Create Machine Learning (ML) Entities

Before you Begin

This 15-minute tutorial shows you how to use ML (Machine Learning) entities in a skill in Oracle Digital Assistant.

Background

An ML entity is an entity type that is based on a training utterances, similar to the way intents are. For ML entities, these utterances are annotated to show where entity values appear in the utterance. With the help of the training model created from these annotated utterances, entity values can be extracted from user input based on the wording of their utterance, even if the training data does not include those particular entity values. This is especially useful when there are too many possible values for you to enumerate in a value list entity or when you don't know all of the possible values at design time.
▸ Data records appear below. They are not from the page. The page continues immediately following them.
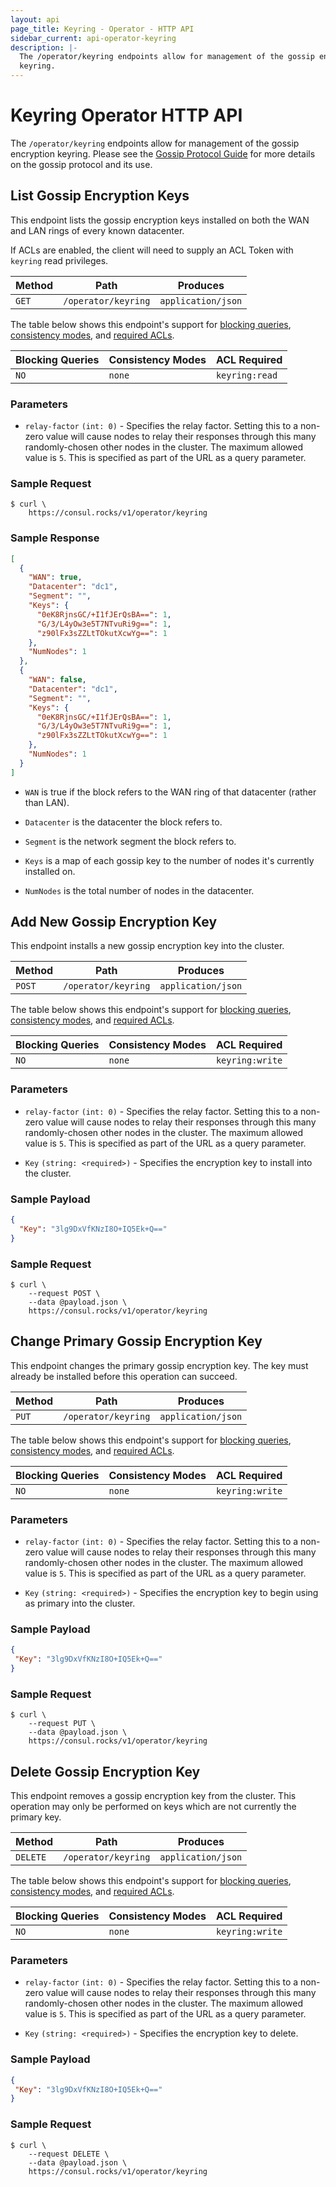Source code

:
 ```yaml
---
layout: api
page_title: Keyring - Operator - HTTP API
sidebar_current: api-operator-keyring
description: |-
  The /operator/keyring endpoints allow for management of the gossip encryption
  keyring.
---
```


# Keyring Operator HTTP API

The `/operator/keyring` endpoints allow for management of the gossip encryption
keyring. Please see the [Gossip Protocol Guide](/docs/internals/gossip.html) for
more details on the gossip protocol and its use.

## List Gossip Encryption Keys

This endpoint lists the gossip encryption keys installed on both the WAN and LAN
rings of every known datacenter.

If ACLs are enabled, the client will need to supply an ACL Token with `keyring`
read privileges.

| Method | Path                         | Produces                   |
| ------ | ---------------------------- | -------------------------- |
| `GET`  | `/operator/keyring`          | `application/json`         |

The table below shows this endpoint's support for
[blocking queries](/agent/api/api-server/index.html#blocking-queries),
[consistency modes](/agent/api/api-server/index.html#consistency-modes), and
[required ACLs](/agent/api/api-server/index.html#acls).

| Blocking Queries | Consistency Modes | ACL Required   |
| ---------------- | ----------------- | -------------- |
| `NO`             | `none`            | `keyring:read` |

### Parameters

- `relay-factor` `(int: 0)` - Specifies the relay factor. Setting this to a
  non-zero value will cause nodes to relay their responses through this many
  randomly-chosen other nodes in the cluster. The maximum allowed value is `5`.
  This is specified as part of the URL as a query parameter.

### Sample Request

```text
$ curl \
    https://consul.rocks/v1/operator/keyring
```

### Sample Response

```json
[
  {
    "WAN": true,
    "Datacenter": "dc1",
    "Segment": "",
    "Keys": {
      "0eK8RjnsGC/+I1fJErQsBA==": 1,
      "G/3/L4yOw3e5T7NTvuRi9g==": 1,
      "z90lFx3sZZLtTOkutXcwYg==": 1
    },
    "NumNodes": 1
  },
  {
    "WAN": false,
    "Datacenter": "dc1",
    "Segment": "",
    "Keys": {
      "0eK8RjnsGC/+I1fJErQsBA==": 1,
      "G/3/L4yOw3e5T7NTvuRi9g==": 1,
      "z90lFx3sZZLtTOkutXcwYg==": 1
    },
    "NumNodes": 1
  }
]
```

- `WAN` is true if the block refers to the WAN ring of that datacenter (rather
   than LAN).

- `Datacenter` is the datacenter the block refers to.

- `Segment` is the network segment the block refers to.

- `Keys` is a map of each gossip key to the number of nodes it's currently
  installed on.

- `NumNodes` is the total number of nodes in the datacenter.

## Add New Gossip Encryption Key

This endpoint installs a new gossip encryption key into the cluster.

| Method | Path                         | Produces                   |
| ------ | ---------------------------- | -------------------------- |
| `POST` | `/operator/keyring`          | `application/json`         |

The table below shows this endpoint's support for
[blocking queries](/agent/api/api-server/index.html#blocking-queries),
[consistency modes](/agent/api/api-server/index.html#consistency-modes), and
[required ACLs](/agent/api/api-server/index.html#acls).

| Blocking Queries | Consistency Modes | ACL Required    |
| ---------------- | ----------------- | --------------- |
| `NO`             | `none`            | `keyring:write` |

### Parameters

- `relay-factor` `(int: 0)` - Specifies the relay factor. Setting this to a
  non-zero value will cause nodes to relay their responses through this many
  randomly-chosen other nodes in the cluster. The maximum allowed value is `5`.
  This is specified as part of the URL as a query parameter.

- `Key` `(string: <required>)` - Specifies the encryption key to install into
  the cluster.

### Sample Payload

```json
{
  "Key": "3lg9DxVfKNzI8O+IQ5Ek+Q=="
}
```

### Sample Request

```text
$ curl \
    --request POST \
    --data @payload.json \
    https://consul.rocks/v1/operator/keyring
```

## Change Primary Gossip Encryption Key

This endpoint changes the primary gossip encryption key. The key must already be
installed before this operation can succeed.

| Method | Path                         | Produces                   |
| ------ | ---------------------------- | -------------------------- |
| `PUT`  | `/operator/keyring`          | `application/json`         |

The table below shows this endpoint's support for
[blocking queries](/agent/api/api-server/index.html#blocking-queries),
[consistency modes](/agent/api/api-server/index.html#consistency-modes), and
[required ACLs](/agent/api/api-server/index.html#acls).

| Blocking Queries | Consistency Modes | ACL Required    |
| ---------------- | ----------------- | --------------- |
| `NO`             | `none`            | `keyring:write` |

### Parameters

- `relay-factor` `(int: 0)` - Specifies the relay factor. Setting this to a
  non-zero value will cause nodes to relay their responses through this many
  randomly-chosen other nodes in the cluster. The maximum allowed value is `5`.
  This is specified as part of the URL as a query parameter.

- `Key` `(string: <required>)` - Specifies the encryption key to begin using as
  primary into the cluster.

### Sample Payload

```json
{
 "Key": "3lg9DxVfKNzI8O+IQ5Ek+Q=="
}
```

### Sample Request

```text
$ curl \
    --request PUT \
    --data @payload.json \
    https://consul.rocks/v1/operator/keyring
```

## Delete Gossip Encryption Key

This endpoint removes a gossip encryption key from the cluster. This operation
may only be performed on keys which are not currently the primary key.

| Method  | Path                         | Produces                   |
| ------- | ---------------------------- | -------------------------- |
| `DELETE`| `/operator/keyring`          | `application/json`         |

The table below shows this endpoint's support for
[blocking queries](/agent/api/api-server/index.html#blocking-queries),
[consistency modes](/agent/api/api-server/index.html#consistency-modes), and
[required ACLs](/agent/api/api-server/index.html#acls).

| Blocking Queries | Consistency Modes | ACL Required    |
| ---------------- | ----------------- | --------------- |
| `NO`             | `none`            | `keyring:write` |

### Parameters

- `relay-factor` `(int: 0)` - Specifies the relay factor. Setting this to a
  non-zero value will cause nodes to relay their responses through this many
  randomly-chosen other nodes in the cluster. The maximum allowed value is `5`.
  This is specified as part of the URL as a query parameter.

- `Key` `(string: <required>)` - Specifies the encryption key to delete.

### Sample Payload

```json
{
 "Key": "3lg9DxVfKNzI8O+IQ5Ek+Q=="
}
```

### Sample Request

```text
$ curl \
    --request DELETE \
    --data @payload.json \
    https://consul.rocks/v1/operator/keyring
```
In this tutorial we'll use ML entities to extract TV show names from user messages.

What Do You Need?

Access to Oracle Digital Assistant.
The ML_Materials_v2.zip file, which includes the starter skill, a finished version of the skill, and some other resources you'll use as part of the tutorial. Download this file and then unzip it to your local system.

Explore the Starter Skill

The first thing you need to do is import the starter skill into your Oracle Digital Assistant instance so that you can see what you're working with.

The skill contains two intents that are set up to extract the TV show name contained in user messages. At the moment, these intents are associated with a value list entity (not an ML entity).

Import the Skill

If you haven't done so already, download ML_Materials_v2.zip and extract its contents.
With the Oracle Digital Assistant UI open in your browser, click to open the side menu.
Click Development and select Skills.
Click again to collapse the side menu.
Click Import Skill (on the upper right part of the page).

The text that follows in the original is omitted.